● What to do
In the material below, find the line containing "crowded housing plot](images/crowd_parks.png)" and the line containing "and acres plot](images/unit_acres.png)", then reproduce exactly both of them and every line between, and nothing else.

[Opening Data records section]

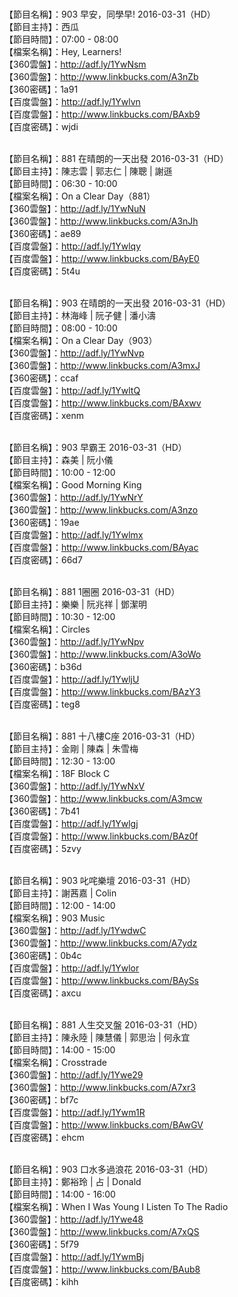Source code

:<br>【節目名稱】：903 早安，同學早! 2016-03-31（HD）
<br>【節目主持】：西瓜
<br>【節目時間】：07:00 - 08:00
<br>【檔案名稱】：Hey, Learners!
<br>【360雲盤】：http://adf.ly/1YwNsm
<br>【360雲盤】：http://www.linkbucks.com/A3nZb
<br>【360密碼】：1a91
<br>【百度雲盤】：http://adf.ly/1Ywlvn
<br>【百度雲盤】：http://www.linkbucks.com/BAxb9
<br>【百度密碼】：wjdi

<br>【節目名稱】：881 在晴朗的一天出發 2016-03-31（HD）
<br>【節目主持】：陳志雲 | 郭志仁 | 陳聰 | 謝遜
<br>【節目時間】：06:30 - 10:00
<br>【檔案名稱】：On a Clear Day（881）
<br>【360雲盤】：http://adf.ly/1YwNuN
<br>【360雲盤】：http://www.linkbucks.com/A3nJh
<br>【360密碼】：ae89
<br>【百度雲盤】：http://adf.ly/1Ywlqy
<br>【百度雲盤】：http://www.linkbucks.com/BAyE0
<br>【百度密碼】：5t4u

<br>【節目名稱】：903 在晴朗的一天出發 2016-03-31（HD）
<br>【節目主持】：林海峰 | 阮子健 | 潘小濤
<br>【節目時間】：08:00 - 10:00
<br>【檔案名稱】：On a Clear Day（903）
<br>【360雲盤】：http://adf.ly/1YwNvp
<br>【360雲盤】：http://www.linkbucks.com/A3mxJ
<br>【360密碼】：ccaf
<br>【百度雲盤】：http://adf.ly/1YwltQ
<br>【百度雲盤】：http://www.linkbucks.com/BAxwv
<br>【百度密碼】：xenm

<br>【節目名稱】：903 早霸王 2016-03-31（HD）
<br>【節目主持】：森美 | 阮小儀
<br>【節目時間】：10:00 - 12:00
<br>【檔案名稱】：Good Morning King
<br>【360雲盤】：http://adf.ly/1YwNrY
<br>【360雲盤】：http://www.linkbucks.com/A3nzo
<br>【360密碼】：19ae
<br>【百度雲盤】：http://adf.ly/1Ywlmx
<br>【百度雲盤】：http://www.linkbucks.com/BAyac
<br>【百度密碼】：66d7

<br>【節目名稱】：881 1圈圈 2016-03-31（HD）
<br>【節目主持】：樂樂 | 阮兆祥 | 鄧潔明
<br>【節目時間】：10:30 - 12:00
<br>【檔案名稱】：Circles
<br>【360雲盤】：http://adf.ly/1YwNpv
<br>【360雲盤】：http://www.linkbucks.com/A3oWo
<br>【360密碼】：b36d
<br>【百度雲盤】：http://adf.ly/1YwljU
<br>【百度雲盤】：http://www.linkbucks.com/BAzY3
<br>【百度密碼】：teg8

<br>【節目名稱】：881 十八樓C座 2016-03-31（HD）
<br>【節目主持】：金剛 | 陳森 | 朱雪梅
<br>【節目時間】：12:30 - 13:00
<br>【檔案名稱】：18F Block C
<br>【360雲盤】：http://adf.ly/1YwNxV
<br>【360雲盤】：http://www.linkbucks.com/A3mcw
<br>【360密碼】：7b41
<br>【百度雲盤】：http://adf.ly/1Ywlgj
<br>【百度雲盤】：http://www.linkbucks.com/BAz0f
<br>【百度密碼】：5zvy

<br>【節目名稱】：903 叱咤樂壇 2016-03-31（HD）
<br>【節目主持】：謝茜嘉 | Colin
<br>【節目時間】：12:00 - 14:00
<br>【檔案名稱】：903 Music
<br>【360雲盤】：http://adf.ly/1YwdwC
<br>【360雲盤】：http://www.linkbucks.com/A7ydz
<br>【360密碼】：0b4c
<br>【百度雲盤】：http://adf.ly/1Ywlor
<br>【百度雲盤】：http://www.linkbucks.com/BAySs
<br>【百度密碼】：axcu

<br>【節目名稱】：881 人生交叉盤 2016-03-31（HD）
<br>【節目主持】：陳永陸 | 陳慧儀 | 郭思治 | 何永宜
<br>【節目時間】：14:00 - 15:00
<br>【檔案名稱】：Crosstrade
<br>【360雲盤】：http://adf.ly/1Ywe29
<br>【360雲盤】：http://www.linkbucks.com/A7xr3
<br>【360密碼】：bf7c
<br>【百度雲盤】：http://adf.ly/1Ywm1R
<br>【百度雲盤】：http://www.linkbucks.com/BAwGV
<br>【百度密碼】：ehcm

<br>【節目名稱】：903 口水多過浪花 2016-03-31（HD）
<br>【節目主持】：鄭裕玲 | 占 | Donald
<br>【節目時間】：14:00 - 16:00
<br>【檔案名稱】：When I Was Young I Listen To The Radio
<br>【360雲盤】：http://adf.ly/1Ywe48
<br>【360雲盤】：http://www.linkbucks.com/A7xQS
<br>【360密碼】：5f79
<br>【百度雲盤】：http://adf.ly/1YwmBj
<br>【百度雲盤】：http://www.linkbucks.com/BAub8
<br>【百度密碼】：kihh
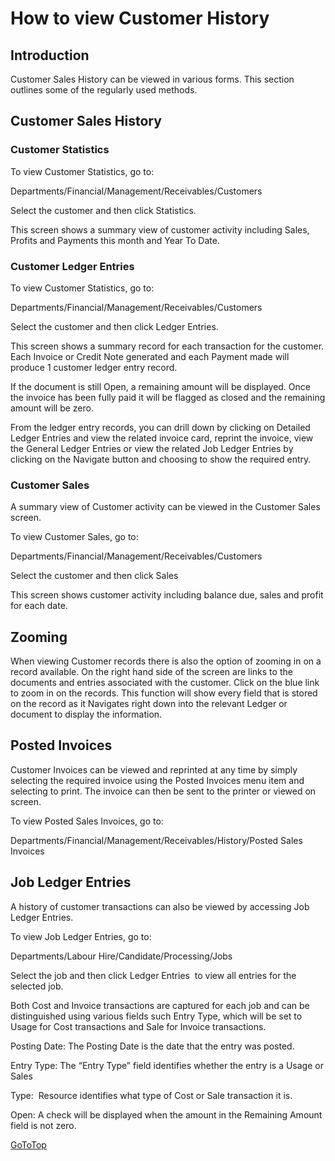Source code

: # How to view Customer History

## Introduction

Customer Sales History can be viewed in various forms. This section outlines some of 
the regularly used methods.


## Customer Sales History

### Customer Statistics

To view Customer Statistics, go to:

Departments/Financial/Management/Receivables/Customers

Select the customer and then click Statistics. 

This screen shows a summary view of customer activity including Sales, Profits and 
Payments this month and Year To Date.
 
### Customer Ledger Entries

To view Customer Statistics, go to:

Departments/Financial/Management/Receivables/Customers

Select the customer and then click Ledger Entries. 

This screen shows a summary record for each transaction for the customer. Each Invoice or 
Credit Note generated and each Payment made will produce 1 customer ledger entry record.

If the document is still Open, a remaining amount will be displayed. Once the invoice has
been fully paid it will be flagged as closed and the remaining amount will be zero.

From the ledger entry records, you can drill down by clicking on Detailed Ledger Entries
and view the related invoice card, reprint the invoice, view the General Ledger Entries or 
view the related Job Ledger Entries by clicking on the Navigate button and choosing to
show the required entry.

### Customer Sales

A summary view of Customer activity can be viewed in the Customer Sales screen.

To view Customer Sales, go to:

Departments/Financial/Management/Receivables/Customers

Select the customer and then click Sales 

This screen shows customer activity including balance due, sales and profit for each date.


## Zooming

When viewing Customer records there is also the option of zooming in on a record available.
On the right hand side of the screen are links to the documents and entries associated with 
the customer. Click on the blue link to zoom in on the records. This function will show every 
field that is stored on the record as it Navigates right down into the relevant Ledger or 
document to display the information.


## Posted Invoices

Customer Invoices can be viewed and reprinted at any time by simply selecting the required 
invoice using the Posted Invoices menu item and selecting to print. The invoice can then be 
sent to the printer or viewed on screen.

To view Posted Sales Invoices, go to:

Departments/Financial/Management/Receivables/History/Posted Sales Invoices


## Job Ledger Entries

A history of customer transactions can also be viewed by accessing Job Ledger Entries. 

To view Job Ledger Entries, go to:

Departments/Labour Hire/Candidate/Processing/Jobs

Select the job and then click Ledger Entries  to view all entries for the selected job. 

Both Cost and Invoice transactions are captured for each job and can be distinguished using
various fields such Entry Type, which will be set to Usage for Cost transactions and Sale 
for Invoice transactions.

Posting Date: The Posting Date is the date that the entry was posted.

Entry Type: The “Entry Type” field identifies whether the entry is a Usage or Sales

Type:  Resource identifies what type of Cost or Sale transaction it is.  

Open: A check will be displayed when the amount in the Remaining Amount field is not zero.


[GoToTop](#how-to-view-customer-history) 

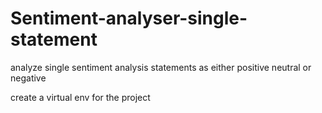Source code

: # Sentiment-analyser-single-statement
analyze single sentiment analysis statements as either positive neutral or negative


create a virtual env for the project
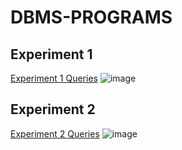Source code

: # DBMS-PROGRAMS
## Experiment 1
[Experiment 1 Queries](https://github.com/21CSE012-Yogin/DBMS-PROGRAMS/blob/main/Experiment%201)
![image](https://user-images.githubusercontent.com/113223779/191203077-2f7fe183-c8a1-48b0-9194-5276d6ce670c.png)

## Experiment 2
[Experiment 2 Queries](https://github.com/21CSE012-Yogin/DBMS-PROGRAMS/blob/main/Experiment%20%202)
![image](https://user-images.githubusercontent.com/113223779/191205881-824d4600-1159-488f-b55c-0880afcf6ab8.png)
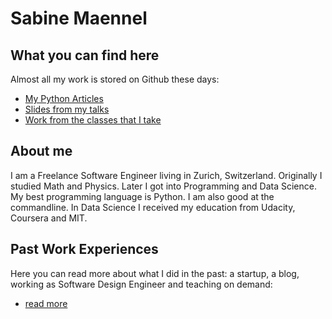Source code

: # Sabine Maennel

## What you can find here
Almost all my work is stored on Github these days:
- [My Python Articles](python-articles)
- [Slides from my talks](slides.md)
- [Work from the classes that I take](coursework.md)

## About me
I am a Freelance Software Engineer living in Zurich, Switzerland.
Originally I studied Math and Physics. Later I got into Programming and Data Science.
My best programming language is Python. I am also good at the commandline. In Data Science I received my education from Udacity, Coursera and MIT.

## Past Work Experiences
Here you can read more about what I did in the past: a startup, a blog, working as Software Design Engineer and teaching on demand:
- [read more](past_work.md)
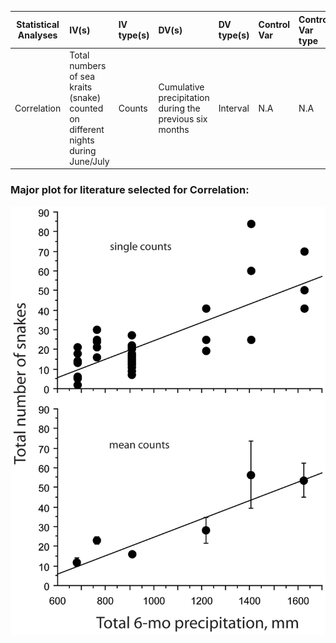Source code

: |**Statistical Analyses**	|  **IV(s)**  |  **IV type(s)** |  **DV(s)**  |  **DV type(s)**  |  **Control Var** | **Control Var type**  | **Question to be answered** | **_H0_** | **Alpha** | **link to paper**| 
|:----------:|:----------|:------------|:-------------|:-------------|:------------|:------------- |:------------------|:----:|:-------:|:-------|
Correlation	| Total numbers of sea kraits (snake) counted on different nights during June/July | Counts | Cumulative precipitation during the previous six months| Interval | N.A | N.A | 	Does the number of sea kraits within the research area correlates with precipitation level  | Number of snakes found during high precipitation  <= Number of snakes found during low precipitation | 0.001 | [Abundance of Sea Kraits Correlates with Precipitation](https://journals.plos.org/plosone/article?id=10.1371/journal.pone.0028556) | 

### Major plot for literature selected for Correlation: 
![alt rext](../HW5_sz2404/journal.pone.0028556.g001.png)
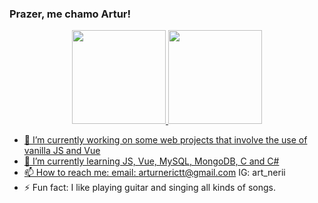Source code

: ### Prazer, me chamo Artur!

<div align="center">
  <a href="https://github.com/Artur-Neri">
   <img height="150em" src="https://github-readme-stats.vercel.app/api/top-langs/?username=Artur-Neri&layout=compact&langs_count=7&theme=nightowl"/>
  <img height="150em" src="https://github-readme-stats.vercel.app/api?username=Artur-Neri&show_icons=true&theme=nightowl&include_all_commits=true&count_private=true"/>
  
</div>

- 🔭 I’m currently working on some web projects that involve the use of vanilla JS and Vue
- 🌱 I’m currently learning JS, Vue, MySQL, MongoDB, C and C#
- 📫 How to reach me: 
  email: arturnerictt@gmail.com
  IG: art_nerii
- ⚡ Fun fact: I like playing guitar and singing all kinds of songs.
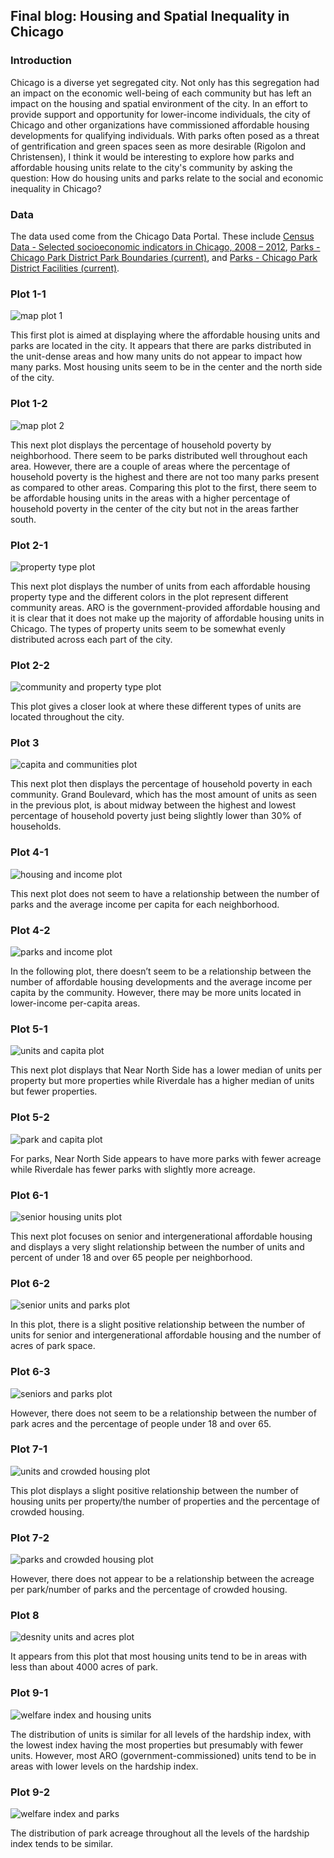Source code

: ## Final blog: Housing and Spatial Inequality in Chicago

### Introduction
Chicago is a diverse yet segregated city. Not only has this segregation had an impact on the economic well-being of each community but has left an impact on the housing and spatial environment of the city. In an effort to provide support and opportunity for lower-income individuals, the city of Chicago and other organizations have commissioned affordable housing developments for qualifying individuals. With parks often posed as a threat of gentrification and green spaces seen as more desirable (Rigolon and Christensen), I think it would be interesting to explore how parks and affordable housing units relate to the city's community by asking the question: How do housing units and parks relate to the social and economic inequality in Chicago?

### Data
The data used come from the Chicago Data Portal. These include [Census Data - Selected socioeconomic indicators in Chicago, 2008 – 2012](https://data.cityofchicago.org/Health-Human-Services/Census-Data-Selected-socioeconomic-indicators-in-C/kn9c-c2s2), [Parks - Chicago Park District Park Boundaries (current)](https://data.cityofchicago.org/Parks-Recreation/Parks-Chicago-Park-District-Park-Boundaries-curren/ej32-qgdr), and [Parks - Chicago Park District Facilities (current)](https://data.cityofchicago.org/Parks-Recreation/Parks-Chicago-Park-District-Facilities-current-/5yyk-qt9y).

### Plot 1-1
![map plot 1](images/map1_final.png)

This first plot is aimed at displaying where the affordable housing units and parks are located in the city. It appears that there are parks distributed in the unit-dense areas and how many units do not appear to impact how many parks. Most housing units seem to be in the center and the north side of the city.

### Plot 1-2
![map plot 2](images/map2_final.png)

This next plot displays the percentage of household poverty by neighborhood. There seem to be parks distributed well throughout each area. However, there are a couple of areas where the percentage of household poverty is the highest and there are not too many parks present as compared to other areas. Comparing this plot to the first, there seem to be affordable housing units in the areas with a higher percentage of household poverty in the center of the city but not in the areas farther south.

### Plot 2-1
![property type plot](images/property_type_plot.png)

This next plot displays the number of units from each affordable housing property type and the different colors in the plot represent different community areas. ARO is the government-provided affordable housing and it is clear that it does not make up the majority of affordable housing units in Chicago. The types of property units seem to be somewhat evenly distributed across each part of the city.

### Plot 2-2
![community and property type plot](images/community_type.png)

This plot gives a closer look at where these different types of units are located throughout the city. 

### Plot 3
![capita and communities plot](images/econ_com_plot.png)

This next plot then displays the percentage of household poverty in each community. Grand Boulevard, which has the most amount of units as seen in the previous plot, is about midway between the highest and lowest percentage of household poverty just being slightly lower than 30% of households. 

### Plot 4-1
![housing and income plot](images/housing_income_plot.png)

This next plot does not seem to have a relationship between the number of parks and the average income per capita for each neighborhood. 

### Plot 4-2
![parks and income plot](images/parks_income_plot.png)

In the following plot, there doesn’t seem to be a relationship between the number of affordable housing developments and the average income per capita by the community. However, there may be more units located in lower-income per-capita areas. 

### Plot 5-1
![units and capita plot](images/capita_units.png)

This next plot displays that Near North Side has a lower median of units per property but more properties while Riverdale has a higher median of units but fewer properties. 

### Plot 5-2
![park and capita plot](images/capita_parks.png)

For parks, Near North Side appears to have more parks with fewer acreage while Riverdale has fewer parks with slightly more acreage.

### Plot 6-1
![senior housing units plot](images/senior_units.png)

This next plot focuses on senior and intergenerational affordable housing and displays a very slight relationship between the number of units and percent of under 18 and over 65 people per neighborhood. 

### Plot 6-2
![senior units and parks plot](images/senior_units_acres.png)

In this plot, there is a slight positive relationship between the number of units for senior and intergenerational affordable housing and the number of acres of park space. 

### Plot 6-3
![seniors and parks plot](images/senior_acres.png)

However, there does not seem to be a relationship between the number of park acres and the percentage of people under 18 and over 65. 

### Plot 7-1
![units and crowded housing plot](images/crowd_units.png)

This plot displays a slight positive relationship between the number of housing units per property/the number of properties and the percentage of crowded housing. 

### Plot 7-2
![parks and crowded housing plot](images/crowd_parks.png)

However, there does not appear to be a relationship between the acreage per park/number of parks and the percentage of crowded housing. 

### Plot 8
![desnity units and acres plot](images/unit_acres.png)

It appears from this plot that most housing units tend to be in areas with less than about 4000 acres of park. 

### Plot 9-1
![welfare index and housing units](images/index_housing.png)

The distribution of units is similar for all levels of the hardship index, with the lowest index having the most properties but presumably with fewer units. However, most ARO (government-commissioned) units tend to be in areas with lower levels on the hardship index. 

### Plot 9-2
![welfare index and parks](images/index_acreage.png) 

The distribution of park acreage throughout all the levels of the hardship index tends to be similar.

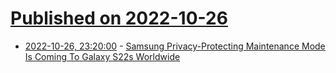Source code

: # [Published on 2022-10-26](index.md)

* [2022-10-26, 23:20:00](https://mobile.slashdot.org/story/22/10/26/2132204/samsung-privacy-protecting-maintenance-mode-is-coming-to-galaxy-s22s-worldwide?utm_source=rss1.0mainlinkanon&utm_medium=feed) - [Samsung Privacy-Protecting Maintenance Mode Is Coming To Galaxy S22s Worldwide](https://mobile.slashdot.org/story/22/10/26/2132204/samsung-privacy-protecting-maintenance-mode-is-coming-to-galaxy-s22s-worldwide?utm_source=rss1.0mainlinkanon&utm_medium=feed)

[Closing Data records section]

● Result
![parks and crowded housing plot](images/crowd_parks.png)

However, there does not appear to be a relationship between the acreage per park/number of parks and the percentage of crowded housing. 

### Plot 8
![desnity units and acres plot](images/unit_acres.png)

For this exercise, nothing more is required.